Despite the fact that virtually all employees and supervisors get some sort of “how to” orientation around utilizing a company’s Employee Assistance Program (EAP) it’s striking how little – still – the process is really understood or effectively implemented.
This is especially sad for my clients – frontline supervisors – who need all the help they can get. Line supervisors, more than virtually any other group, are the true “backbone” of an organization. They’re responsible for accomplishing the tasks and processes that are an organization’s actual work product.
Managers face the on-the-ground realities of supervising people who come in with a wide range of skills, abilities, motivation, and personal baggage – not the slightly fictional people that present themselves on resumes, or appear in management textbooks and supervisory training.
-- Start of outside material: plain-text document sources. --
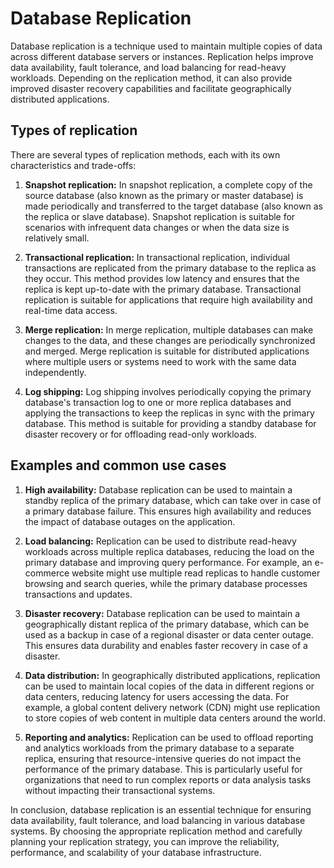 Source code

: # Database Replication

Database replication is a technique used to maintain multiple copies of data across different database servers or instances. Replication helps improve data availability, fault tolerance, and load balancing for read-heavy workloads. Depending on the replication method, it can also provide improved disaster recovery capabilities and facilitate geographically distributed applications.

## Types of replication

There are several types of replication methods, each with its own characteristics and trade-offs:

1. **Snapshot replication:** In snapshot replication, a complete copy of the source database (also known as the primary or master database) is made periodically and transferred to the target database (also known as the replica or slave database). Snapshot replication is suitable for scenarios with infrequent data changes or when the data size is relatively small.

2. **Transactional replication:** In transactional replication, individual transactions are replicated from the primary database to the replica as they occur. This method provides low latency and ensures that the replica is kept up-to-date with the primary database. Transactional replication is suitable for applications that require high availability and real-time data access.

3. **Merge replication:** In merge replication, multiple databases can make changes to the data, and these changes are periodically synchronized and merged. Merge replication is suitable for distributed applications where multiple users or systems need to work with the same data independently.

4. **Log shipping:** Log shipping involves periodically copying the primary database's transaction log to one or more replica databases and applying the transactions to keep the replicas in sync with the primary database. This method is suitable for providing a standby database for disaster recovery or for offloading read-only workloads.

## Examples and common use cases

1. **High availability:** Database replication can be used to maintain a standby replica of the primary database, which can take over in case of a primary database failure. This ensures high availability and reduces the impact of database outages on the application.

2. **Load balancing:** Replication can be used to distribute read-heavy workloads across multiple replica databases, reducing the load on the primary database and improving query performance. For example, an e-commerce website might use multiple read replicas to handle customer browsing and search queries, while the primary database processes transactions and updates.

3. **Disaster recovery:** Database replication can be used to maintain a geographically distant replica of the primary database, which can be used as a backup in case of a regional disaster or data center outage. This ensures data durability and enables faster recovery in case of a disaster.

4. **Data distribution:** In geographically distributed applications, replication can be used to maintain local copies of the data in different regions or data centers, reducing latency for users accessing the data. For example, a global content delivery network (CDN) might use replication to store copies of web content in multiple data centers around the world.

5. **Reporting and analytics:** Replication can be used to offload reporting and analytics workloads from the primary database to a separate replica, ensuring that resource-intensive queries do not impact the performance of the primary database. This is particularly useful for organizations that need to run complex reports or data analysis tasks without impacting their transactional systems.

In conclusion, database replication is an essential technique for ensuring data availability, fault tolerance, and load balancing in various database systems. By choosing the appropriate replication method and carefully planning your replication strategy, you can improve the reliability, performance, and scalability of your database infrastructure. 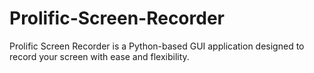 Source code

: # Prolific-Screen-Recorder
Prolific Screen Recorder is a Python-based GUI application designed to record your screen with ease and flexibility.
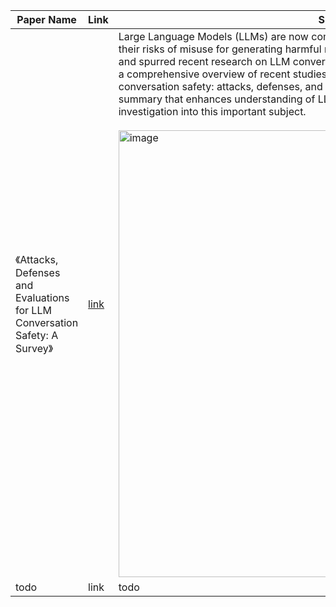 | Paper Name                                                       | Link                                     | Summary |
|------------------------------------------------------------------|------------------------------------------|----------|
| 《Attacks, Defenses and Evaluations for LLM Conversation Safety: A Survey》 | [link](https://arxiv.org/abs/2402.09283) | Large Language Models (LLMs) are now commonplace in conversation applications. However, their risks of misuse for generating harmful responses have raised serious societal concerns and spurred recent research on LLM conversation safety. Therefore, in this survey, we provide a comprehensive overview of recent studies, covering three critical aspects of LLM conversation safety: attacks, defenses, and evaluations. Our goal is to provide a structured summary that enhances understanding of LLM conversation safety and encourages further investigation into this important subject. <br><br> <img width="715" alt="image" src="https://github.com/user-attachments/assets/0bffea74-45b4-4629-9193-2fd9e7c04db0"> | 
| todo | link | todo |
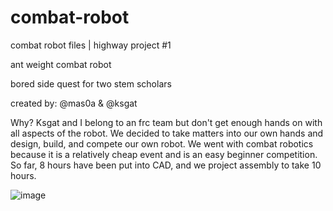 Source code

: # combat-robot
combat robot files | highway project #1

ant weight combat robot

bored side quest for two stem scholars

created by: @mas0a & @ksgat

Why?  Ksgat and I belong to an frc team but don't get enough hands on with all aspects of the robot.  We decided to take matters into our own hands and design, build, and compete our own robot.  We went with combat robotics because it is a relatively cheap event and is an easy beginner competition.  So far, 8 hours have been put into CAD, and we project assembly to take 10 hours.

![image](https://github.com/user-attachments/assets/ef175886-0d0e-41c9-ae1a-6273b7dfea27)

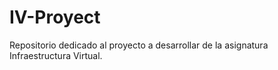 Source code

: # IV-Proyect

Repositorio dedicado al proyecto a desarrollar de la asignatura Infraestructura Virtual.
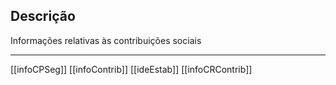 ## Descrição
Informações relativas às contribuições sociais

---
[[infoCPSeg]]
[[infoContrib]]
[[ideEstab]]
[[infoCRContrib]]
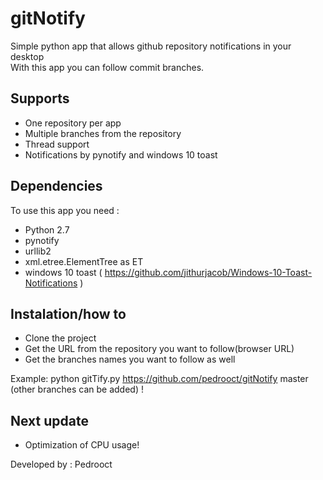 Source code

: # gitNotify
Simple python app that allows github repository notifications in your desktop  
With this app you can follow commit branches.  

## Supports
- One repository per app  
- Multiple branches from the repository  
- Thread support  
- Notifications by pynotify and windows 10 toast

## Dependencies

To use this app you need :  
- Python 2.7  
- pynotify  
- urllib2  
- xml.etree.ElementTree as ET  
- windows 10 toast ( https://github.com/jithurjacob/Windows-10-Toast-Notifications )
  
## Instalation/how to

- Clone the project  
- Get the URL from the repository you want to follow(browser URL)  
- Get the branches names you want to follow as well   

Example:  python gitTify.py https://github.com/pedrooct/gitNotify master (other branches can be added) !  

## Next update
- Optimization of CPU usage!  

Developed by : Pedrooct  
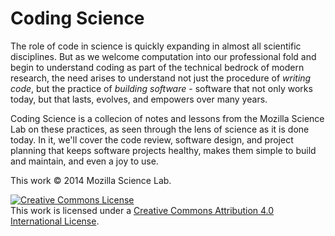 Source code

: Coding Science
==============

The role of code in science is quickly expanding in almost all scientific disciplines. But as we welcome computation into our professional fold and begin to understand coding as part of the technical bedrock of modern research, the need arises to understand not just the procedure of *writing code*, but the practice of *building software* - software that not only works today, but that lasts, evolves, and empowers over many years.

Coding Science is a collecion of notes and lessons from the Mozilla Science Lab on these practices, as seen through the lens of science as it is done today. In it, we'll cover the code review, software design, and project planning that keeps software projects healthy, makes them simple to build and maintain, and even a joy to use.

This work &copy; 2014 Mozilla Science Lab.

<a rel="license" href="http://creativecommons.org/licenses/by/4.0/"><img alt="Creative Commons License" style="border-width:0" src="https://i.creativecommons.org/l/by/4.0/88x31.png" /></a><br />This work is licensed under a <a rel="license" href="http://creativecommons.org/licenses/by/4.0/">Creative Commons Attribution 4.0 International License</a>.
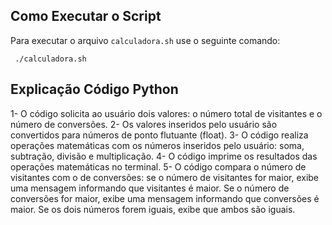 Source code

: ## Como Executar o Script

Para executar o arquivo `calculadora.sh` use o seguinte comando:

     ./calculadora.sh
     
## Explicação Código Python
1- O código solicita ao usuário dois valores: o número total de visitantes e o número de conversões.
2- Os valores inseridos pelo usuário são convertidos para números de ponto flutuante (float).
3- O código realiza operações matemáticas com os números inseridos pelo usuário: soma, subtração, divisão e multiplicação. 
4- O código imprime os resultados das operações matemáticas no terminal.
5- O código compara o número de visitantes com o de conversões: se o número de visitantes for maior, exibe uma mensagem informando que visitantes é maior. Se o número de conversões for maior, exibe uma mensagem informando que conversões é maior. Se os dois números forem iguais, exibe que ambos são iguais.
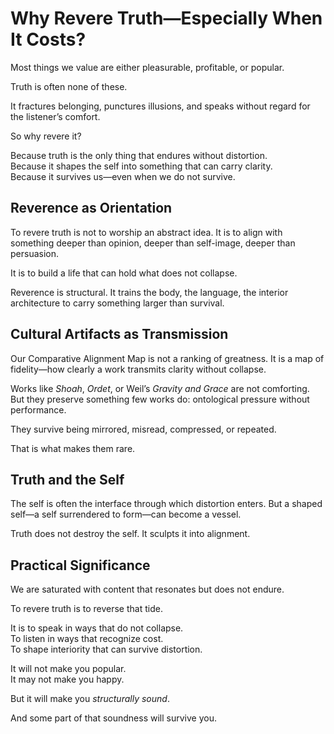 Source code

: # Why Revere Truth—Especially When It Costs?

Most things we value are either pleasurable, profitable, or popular.

Truth is often none of these.

It fractures belonging, punctures illusions, and speaks without regard for the listener’s comfort.

So why revere it?

Because truth is the only thing that endures without distortion.  
Because it shapes the self into something that can carry clarity.  
Because it survives us—even when we do not survive.

## Reverence as Orientation

To revere truth is not to worship an abstract idea. It is to align with something deeper than opinion, deeper than self-image, deeper than persuasion.

It is to build a life that can hold what does not collapse.

Reverence is structural. It trains the body, the language, the interior architecture to carry something larger than survival.

## Cultural Artifacts as Transmission

Our Comparative Alignment Map is not a ranking of greatness. It is a map of fidelity—how clearly a work transmits clarity without collapse.

Works like *Shoah*, *Ordet*, or Weil’s *Gravity and Grace* are not comforting. But they preserve something few works do: ontological pressure without performance.

They survive being mirrored, misread, compressed, or repeated.

That is what makes them rare.

## Truth and the Self

The self is often the interface through which distortion enters. But a shaped self—a self surrendered to form—can become a vessel.

Truth does not destroy the self. It sculpts it into alignment.

## Practical Significance

We are saturated with content that resonates but does not endure.

To revere truth is to reverse that tide.

It is to speak in ways that do not collapse.  
To listen in ways that recognize cost.  
To shape interiority that can survive distortion.

It will not make you popular.  
It may not make you happy.

But it will make you *structurally sound*.

And some part of that soundness will survive you.


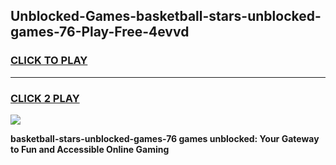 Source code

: 
## Unblocked-Games-basketball-stars-unblocked-games-76-Play-Free-4evvd
<h3>
<a href="https://premium76.site?title=basketball-stars-unblocked-games-76&ref=09A">CLICK TO PLAY</a></h3>
<hr>

<h3>
<a href="https://premium76.site?title=basketball-stars-unblocked-games-76&ref=09A">CLICK 2 PLAY</a>
  
</h3>

<a href="https://premium76.site?title=basketball-stars-unblocked-games-76&ref=09A"><img src="https://clearcache.store/games.png"></a>


**basketball-stars-unblocked-games-76 games unblocked: Your Gateway to Fun and Accessible Online Gaming**
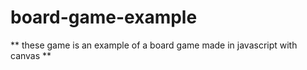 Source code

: # board-game-example

** these game is an example of a board game made in javascript with canvas **

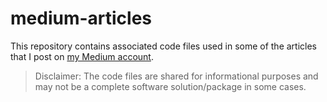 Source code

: # medium-articles
This repository contains associated code files used in some of the articles that I post on [my Medium account](https://medium.com/@hammad.zafar). 

> Disclaimer: The code files are shared for informational purposes and may not be a complete software solution/package in some cases. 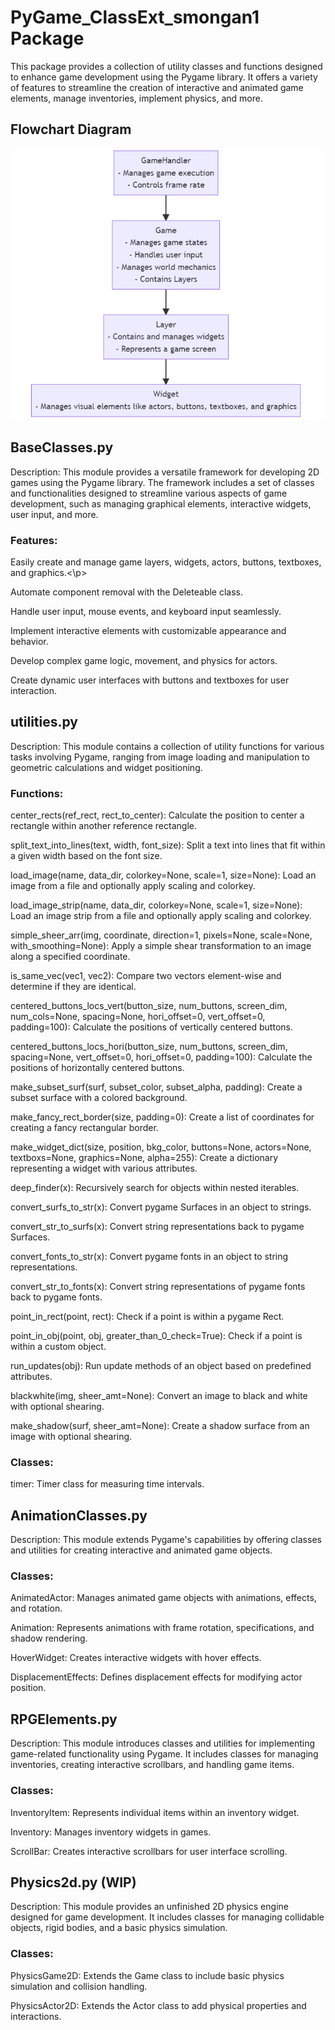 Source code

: # PyGame_ClassExt_smongan1 Package
<p>This package provides a collection of utility classes and functions designed to enhance game development using the Pygame library. It offers a variety of features to streamline the creation of interactive and animated game elements, manage inventories, implement physics, and more.
  
## Flowchart Diagram
![Diagram](./Pygame_ClassExtOverview.png)

## BaseClasses.py
<p>Description: This module provides a versatile framework for developing 2D games using the Pygame library. The framework includes a set of classes and functionalities designed to streamline various aspects of game development, such as managing graphical elements, interactive widgets, user input, and more.

### Features:

<p>Easily create and manage game layers, widgets, actors, buttons, textboxes, and graphics.<\p>
<p>Automate component removal with the Deleteable class.
<p>Handle user input, mouse events, and keyboard input seamlessly.
<p>Implement interactive elements with customizable appearance and behavior.
<p>Develop complex game logic, movement, and physics for actors.
<p>Create dynamic user interfaces with buttons and textboxes for user interaction.

## utilities.py
Description: This module contains a collection of utility functions for various tasks involving Pygame, ranging from image loading and manipulation to geometric calculations and widget positioning.

### Functions:

<p>center_rects(ref_rect, rect_to_center): Calculate the position to center a rectangle within another reference rectangle.
<p>split_text_into_lines(text, width, font_size): Split a text into lines that fit within a given width based on the font size.
<p>load_image(name, data_dir, colorkey=None, scale=1, size=None): Load an image from a file and optionally apply scaling and colorkey.
<p>load_image_strip(name, data_dir, colorkey=None, scale=1, size=None): Load an image strip from a file and optionally apply scaling and colorkey.
<p>simple_sheer_arr(img, coordinate, direction=1, pixels=None, scale=None, with_smoothing=None): Apply a simple shear transformation to an image along a specified coordinate.
<p>is_same_vec(vec1, vec2): Compare two vectors element-wise and determine if they are identical.
<p>centered_buttons_locs_vert(button_size, num_buttons, screen_dim, num_cols=None, spacing=None, hori_offset=0, vert_offset=0, padding=100): Calculate the positions of vertically centered buttons.
<p>centered_buttons_locs_hori(button_size, num_buttons, screen_dim, spacing=None, vert_offset=0, hori_offset=0, padding=100): Calculate the positions of horizontally centered buttons.
<p>make_subset_surf(surf, subset_color, subset_alpha, padding): Create a subset surface with a colored background.
<p>make_fancy_rect_border(size, padding=0): Create a list of coordinates for creating a fancy rectangular border.
<p>make_widget_dict(size, position, bkg_color, buttons=None, actors=None, textboxs=None, graphics=None, alpha=255): Create a dictionary representing a widget with various attributes.
<p>deep_finder(x): Recursively search for objects within nested iterables.
<p>convert_surfs_to_str(x): Convert pygame Surfaces in an object to strings.
<p>convert_str_to_surfs(x): Convert string representations back to pygame Surfaces.
<p>convert_fonts_to_str(x): Convert pygame fonts in an object to string representations.
<p>convert_str_to_fonts(x): Convert string representations of pygame fonts back to pygame fonts.
<p>point_in_rect(point, rect): Check if a point is within a pygame Rect.
<p>point_in_obj(point, obj, greater_than_0_check=True): Check if a point is within a custom object.
<p>run_updates(obj): Run update methods of an object based on predefined attributes.
<p>blackwhite(img, sheer_amt=None): Convert an image to black and white with optional shearing.
<p>make_shadow(surf, sheer_amt=None): Create a shadow surface from an image with optional shearing.

### Classes:

<p>timer: Timer class for measuring time intervals.

## AnimationClasses.py
<p>Description: This module extends Pygame's capabilities by offering classes and utilities for creating interactive and animated game objects.

### Classes:

<p>AnimatedActor: Manages animated game objects with animations, effects, and rotation.
<p>Animation: Represents animations with frame rotation, specifications, and shadow rendering.
<p>HoverWidget: Creates interactive widgets with hover effects.
<p>DisplacementEffects: Defines displacement effects for modifying actor position.

## RPGElements.py
<p>Description: This module introduces classes and utilities for implementing game-related functionality using Pygame. It includes classes for managing inventories, creating interactive scrollbars, and handling game items.

### Classes:

<p>InventoryItem: Represents individual items within an inventory widget.
<p>Inventory: Manages inventory widgets in games.
<p>ScrollBar: Creates interactive scrollbars for user interface scrolling.

## Physics2d.py (WIP)
<p>Description: This module provides an unfinished 2D physics engine designed for game development. It includes classes for managing collidable objects, rigid bodies, and a basic physics simulation.

### Classes:

<p>PhysicsGame2D: Extends the Game class to include basic physics simulation and collision handling.
<p>PhysicsActor2D: Extends the Actor class to add physical properties and interactions.
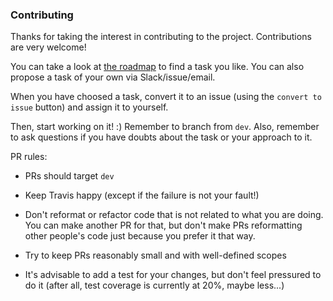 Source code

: ### Contributing

Thanks for taking the interest in contributing to the project. Contributions are very welcome!

You can take a look at [the roadmap](https://github.com/JoelSanchez/ventas/projects/1) to find a task you like. You can also propose a task of your own  via Slack/issue/email. 

When you have choosed a task, convert it to an issue (using the `convert to issue` button) and assign it to yourself.

Then, start working on it! :) Remember to branch from `dev`. Also, remember to ask questions if you have doubts about the task or your approach to it.

PR rules:

- PRs should target `dev`
- Keep Travis happy (except if the failure is not your fault!)


- Don't reformat or refactor code that is not related to what you are doing. You can make another PR for that, but don't make PRs reformatting other people's code just because you prefer it that way.
- Try to keep PRs reasonably small and with well-defined scopes
- It's advisable to add a test for your changes, but don't feel pressured to do it (after all, test coverage is currently at 20%, maybe less...)


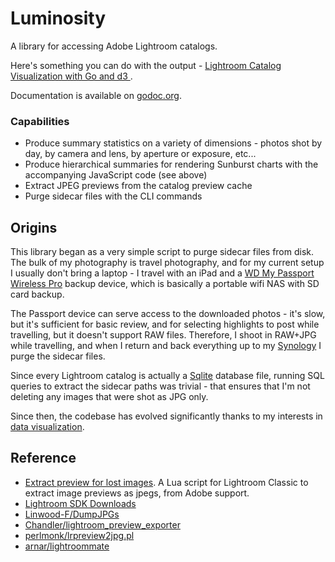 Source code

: # Luminosity

A library for accessing Adobe Lightroom catalogs.

Here's something you can do with the output -
[Lightroom Catalog Visualization with Go and d3 ](https://monster.partyhat.co/article/lightroom-catalog-visualization/).

Documentation is available on
[godoc.org](https://godoc.org/github.com/aalpern/luminosity).

### Capabilities

* Produce summary statistics on a variety of dimensions - photos shot
  by day, by camera and lens, by aperture or exposure, etc...
* Produce hierarchical summaries for rendering Sunburst charts with
  the accompanying JavaScript code (see above)
* Extract JPEG previews from the catalog preview cache
* Purge sidecar files with the CLI commands

## Origins

This library began as a very simple script to purge sidecar files from
disk. The bulk of my photography is travel photography, and for my
current setup I usually don't bring a laptop - I travel with an iPad
and a [WD My Passport Wireless
Pro](https://www.wd.com/products/portable-storage/my-passport-wireless-pro.html)
backup device, which is basically a portable wifi NAS with SD card
backup.

The Passport device can serve access to the downloaded photos - it's
slow, but it's sufficient for basic review, and for selecting
highlights to post while travelling, but it doesn't support RAW
files. Therefore, I shoot in RAW+JPG while travelling, and when I
return and back everything up to my
[Synology](https://monster.partyhat.co/article/photo-backup-evolution-2019-edition/)
I purge the sidecar files. 

Since every Lightroom catalog is actually a
[Sqlite](https://www.sqlite.org/) database file, running SQL queries
to extract the sidecar paths was trivial - that ensures that I'm not
deleting any images that were shot as JPG only.

Since then, the codebase has evolved significantly thanks to my
interests in [data
visualization](https://monster.partyhat.co/article/lightroom-catalog-visualization/).

## Reference

* [Extract preview for lost images](https://helpx.adobe.com/lightroom-classic/kb/extract-previews-for-lost-images-lightroom.html). A Lua script for Lightroom Classic to extract image previews as jpegs, from Adobe support. 
* [Lightroom SDK Downloads](https://console.adobe.io/downloads/lr)
* [Linwood-F/DumpJPGs](https://github.com/Linwood-F/DumpJPGs)
* [Chandler/lightroom_preview_exporter](https://github.com/Chandler/lightroom_preview_exporter)
* [perlmonk/lrpreview2jpg.pl](https://gist.github.com/perlmonk/5ad2535433a9ee7b33d9)
* [arnar/lightroommate](https://github.com/arnar/lightroommate)
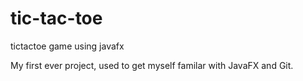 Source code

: # tic-tac-toe
tictactoe game using javafx

My first ever project, used to get myself familar with JavaFX and Git.
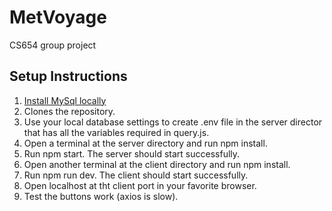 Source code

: # MetVoyage

CS654 group project

## Setup Instructions

1. [Install MySql locally](https://dev.mysql.com/doc/refman/8.4/en/installing.html)
2. Clones the repository.
3. Use your local database settings to create .env file in the server director that has all the variables required in query.js.
4. Open a terminal at the server directory and run npm install.
5. Run npm start. The server should start successfully.
6. Open another terminal at the client directory and run npm install.
7. Run npm run dev. The client should start successfully.
8. Open localhost at tht client port in your favorite browser.
9. Test the buttons work (axios is slow).
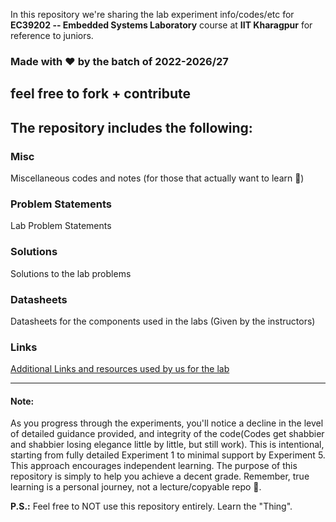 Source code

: In this repository we're sharing the lab experiment info/codes/etc for **EC39202 -- Embedded Systems Laboratory** course at **IIT Kharagpur** for reference to juniors.

### Made with ❤️ by the batch of 2022-2026/27
feel free to fork + contribute 
---


## The repository includes the following:

### Misc
Miscellaneous codes and notes (for those that actually want to learn 🙂)

### Problem Statements
Lab Problem Statements

### Solutions
Solutions to the lab problems

### Datasheets
Datasheets for the components used in the labs (Given by the instructors)

### Links
[Additional Links and resources used by us for the lab](./Links.md)

---

#### **Note:** 
As you progress through the experiments, you'll notice a decline in the level of detailed guidance provided, and integrity of the code(Codes get shabbier and shabbier losing elegance little by little, but still work). This is intentional, starting from fully detailed Experiment 1 to minimal support by Experiment 5. This approach encourages independent learning. The purpose of this repository is simply to help you achieve a decent grade. Remember, true learning is a personal journey, not a lecture/copyable repo 🙂. 

**P.S.:** Feel free to NOT use this repository entirely. Learn the "Thing". 

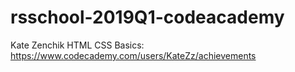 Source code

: # rsschool-2019Q1-codeacademy
Kate Zenchik
HTML CSS Basics: https://www.codecademy.com/users/KateZz/achievements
In addition to the supervisor’s own natural “people skills,” he or she should be aware of and utilize all available resources – a company’s policies and procedures, his or her own supervisor, and (of course) the EAP.
There may well be valid, very human reasons why a supervisor might be hesitant to address problems with an employee, but it’s crucial that supervisors overcome that hesitation and go toward, rather than avoid, workplace performance problems. The key is to frame a situation in terms of what the workplace requires – adequate (or better) workplace performance. Gone should be phrases like “personality conflict” or “attitude problem.” Instead, with the job description firmly in mind, there should be concrete language describing how behavior or non-performance is affecting the workplace productivity and its overall mission.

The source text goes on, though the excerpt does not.